God sent Jibrīl and al-Burāq, an animal smaller than a mule but larger than an ass, and He placed his hoof at its extremity, and this was the animal that once bore the Prophets before Muhammad, as has been told ... Jibrīl made al-Burāq kneel down before the Prophet, and the Prophet mounted al-Burāq and flew from Mecca to Jerusalem his second stopping point, so that he might tether al-Burāq with the ring that the Prophets before him used to tether al-Burāq ... Jibrīl set up the Miʽrāj ladder for the Prophet so that he might thereby ascend on high into the heavens ... And while he ascended he saw stars bound together by chains of gold  ... pure gold ... With seven hundred wings Jibrīl led him up beyond the first heaven in which each kingdom had its guardian angel so that no devils might scale thereunto nor any jinn eavesdrop upon the secrets of the heavens. There he saw men with muzzles like the muzzles of camels, each with angels tormenting them with molten rocks which they pelted into their mouths so that they exited from their behinds. And aside from these he saw ‘Azrā’īl the angel of death, so enormous in size that the distance between his eyes took 70,000 days to cover, and who set down in a massive book the names of those who are born and those who died! Elsewhere he espied a huge angel made half of fire and half of ice.

These are issues of logic, science and  objectivity

There he met with all the Prophets that preceded him, some in the lower heavens some in the higher heavens. The tales relate various themes, including that the Prophet met with all the Prophets together and prayed alongside them and indeed lead them in the prayer. He prayed alongside Moses and the two cousins John and Jesus ... and alongside Khidr[3], Idrīs[4] and others too. As for the Prophet Sālih of the she-camel[5], he was not among them (as to why this is so I have no idea). He entered into the presence of the throne of God and there prostrated himself, and witnessed the horrors of Hellfire. God brought him face to face with these furnaces so that He might reveal to him the obligation of prayer, as the hadith accounts record it:

God imposed upon the nation of Muhammad the duty to say fifty prayers over the space of one day and a night.
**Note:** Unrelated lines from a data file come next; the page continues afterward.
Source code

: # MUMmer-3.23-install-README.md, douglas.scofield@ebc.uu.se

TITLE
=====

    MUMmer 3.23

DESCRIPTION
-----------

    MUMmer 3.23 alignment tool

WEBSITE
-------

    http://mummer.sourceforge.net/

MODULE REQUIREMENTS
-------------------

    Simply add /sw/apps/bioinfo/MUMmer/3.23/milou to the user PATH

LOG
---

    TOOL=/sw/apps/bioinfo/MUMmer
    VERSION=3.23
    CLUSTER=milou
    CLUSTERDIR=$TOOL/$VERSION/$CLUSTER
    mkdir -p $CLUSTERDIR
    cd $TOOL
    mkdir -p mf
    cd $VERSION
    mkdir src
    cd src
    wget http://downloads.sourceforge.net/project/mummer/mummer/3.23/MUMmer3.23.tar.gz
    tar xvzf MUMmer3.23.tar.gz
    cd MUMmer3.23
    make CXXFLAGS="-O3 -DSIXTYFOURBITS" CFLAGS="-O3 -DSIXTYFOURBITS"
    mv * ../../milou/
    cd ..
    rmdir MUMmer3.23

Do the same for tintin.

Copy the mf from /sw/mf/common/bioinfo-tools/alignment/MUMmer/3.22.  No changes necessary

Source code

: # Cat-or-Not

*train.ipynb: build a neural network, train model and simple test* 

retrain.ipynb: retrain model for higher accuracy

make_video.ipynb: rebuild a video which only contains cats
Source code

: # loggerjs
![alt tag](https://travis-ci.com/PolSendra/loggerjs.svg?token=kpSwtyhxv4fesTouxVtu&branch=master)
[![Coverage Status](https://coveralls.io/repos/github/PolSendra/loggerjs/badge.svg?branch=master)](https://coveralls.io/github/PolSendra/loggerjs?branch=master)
With this instruction the Prophet returned and met with Moses, who said to him:

Return to thy Lord and bid Him lighten this burden, since Thy nation is weak and will be unable to bear this.

The Prophet then sallied back and forth between God and Moses until God lightened the obligation to five prayers ... Finally the Prophet descended the Miʽrāj, mounted al-Burāq and rode back to Mecca.

Jibril from The Wonders of Creation and the Oddities of Existence (14th century)

This strange, fantastical tale is one that is very similar to the tales and legends of the Thousand and One Nights in which there are fantastical descriptions of Jibrīl, and of al-Burāq who miraculously transported him in the Isrā’ at first from the Kaʽaba, then to Jerusalem and then on into the heavens (I do not understand how the stars come to be linked with chains).

There is also the vision of the various angels and their attributes, and the occasional conversation the Prophet had with them, and there are his various meetings and conversations with the Prophets, and indeed his leading of all of them in prayer, with them duly following him. This also follows his journey to attain to the vision of God Himself unaccompanied by Jibrīl, who had previously warned him: “If thou dost approach forward the size of one ant thou shalt be burned.” Muhammad then approaches on his own, fearful and afraid to gaze upon God and speak with Him. Here God goes on to reveal to him the obligation of praying fifty times, after which the Prophet returned.

But Moses, who alone of the Prophets had knowledge of the Unseen, knew that the nation of Muhammad would not be able to bear the burden of fifty prayers. This is something that neither Muhammad nor the Lord God himself – who imposed the fifty prayers – was capable of perceiving. Muhammad then journeyed back and forth after Moses requested the lightening of the burden, until it became fixed at five. Muhammad said that he felt embarrassed to return back to God for the purpose of this reduction that Moses had requested of Him.

Muhammad’s conversation with God and his gazing upon Him would constitute a study all of its own. Some have raised objections to the vision of God on the grounds that God is not a being defined by space and thus visible. Or, conversely, He is in the image of Adam, as reported in the hadith of the Sunnis and the Shīʽa. Then there is the beatific vision that some believers presume is to take place in the next world, judging from what it says in the Qur’ān:

That day will faces be resplendent, Looking toward their Lord [Qur’ān LXXV,22-23]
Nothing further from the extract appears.